There is an explosion of vendor activity around chatbots, but what most retailers want to know is which competitors are using them for conversational commerce and how are they using them.
Who Is Doing What?
The big four voice-command platforms are Apple Siri, Amazon Alexa, Google Home and Microsoft Cortana. Each has functions that operate like a personal assistant, one who is always ready to help consumers via voice commands and operate at scale – no matter how many people talk to Siri or Alexa at any given moment they are always ready to respond.
The messaging platform Kik, aimed at teenagers, and Facebook Messenger actively encourage and support creation of chatbots. As a result, thousands of chatbots have sprung up on these platforms in less than a year.
Retailers that have made the leap into chatbots, using either voice command or text messaging, include:
Whole Foods allows users to search for recipes and find store locations.
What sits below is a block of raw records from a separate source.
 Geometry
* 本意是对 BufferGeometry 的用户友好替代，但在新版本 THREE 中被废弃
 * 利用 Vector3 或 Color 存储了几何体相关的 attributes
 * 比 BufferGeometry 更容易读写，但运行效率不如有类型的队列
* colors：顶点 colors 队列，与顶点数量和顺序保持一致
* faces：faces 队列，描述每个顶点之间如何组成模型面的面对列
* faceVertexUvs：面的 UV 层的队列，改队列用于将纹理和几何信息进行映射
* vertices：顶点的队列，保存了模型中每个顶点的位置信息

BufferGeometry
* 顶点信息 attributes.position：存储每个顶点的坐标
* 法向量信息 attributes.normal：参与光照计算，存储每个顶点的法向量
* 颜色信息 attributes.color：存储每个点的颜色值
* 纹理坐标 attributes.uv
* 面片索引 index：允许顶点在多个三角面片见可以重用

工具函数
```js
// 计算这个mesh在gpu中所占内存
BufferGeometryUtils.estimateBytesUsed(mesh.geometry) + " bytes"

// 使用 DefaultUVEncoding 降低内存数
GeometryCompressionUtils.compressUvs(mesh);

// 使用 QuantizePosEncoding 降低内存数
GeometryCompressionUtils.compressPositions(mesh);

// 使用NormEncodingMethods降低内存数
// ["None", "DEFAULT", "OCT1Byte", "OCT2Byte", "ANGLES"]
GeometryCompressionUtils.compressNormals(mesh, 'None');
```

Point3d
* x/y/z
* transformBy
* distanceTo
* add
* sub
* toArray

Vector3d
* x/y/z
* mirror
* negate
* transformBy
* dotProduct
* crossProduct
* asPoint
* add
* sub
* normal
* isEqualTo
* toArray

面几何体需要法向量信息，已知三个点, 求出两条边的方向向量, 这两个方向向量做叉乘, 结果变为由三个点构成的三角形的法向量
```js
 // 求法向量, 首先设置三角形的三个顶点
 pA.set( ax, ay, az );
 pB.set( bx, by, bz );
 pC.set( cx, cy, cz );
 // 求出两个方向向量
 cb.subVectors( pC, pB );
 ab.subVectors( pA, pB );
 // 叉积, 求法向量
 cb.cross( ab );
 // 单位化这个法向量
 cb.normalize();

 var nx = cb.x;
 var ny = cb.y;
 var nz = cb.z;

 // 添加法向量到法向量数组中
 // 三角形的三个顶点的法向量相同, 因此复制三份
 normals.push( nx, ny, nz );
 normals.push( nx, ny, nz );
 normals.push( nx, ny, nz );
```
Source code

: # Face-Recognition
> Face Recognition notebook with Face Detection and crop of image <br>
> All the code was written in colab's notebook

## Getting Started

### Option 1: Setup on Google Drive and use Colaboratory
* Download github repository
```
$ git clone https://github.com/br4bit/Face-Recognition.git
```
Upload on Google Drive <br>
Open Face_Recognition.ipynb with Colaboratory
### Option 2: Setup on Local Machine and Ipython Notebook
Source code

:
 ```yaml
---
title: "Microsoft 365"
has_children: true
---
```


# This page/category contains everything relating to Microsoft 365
More than 50% of its recipe searches happen in grocery store aisles.
1-800-Flowers rolled out one of the first bots on Facebook Messenger, which allows users to send flowers and gifts, make gift suggestions, process orders, and send shipping updates.
eBay has the ShopBot smart personal shopping assistant that helps visitors find the best deals.
Macy’s On Call answers common customer questions, such as where to find specific products and is available in both English and Spanish.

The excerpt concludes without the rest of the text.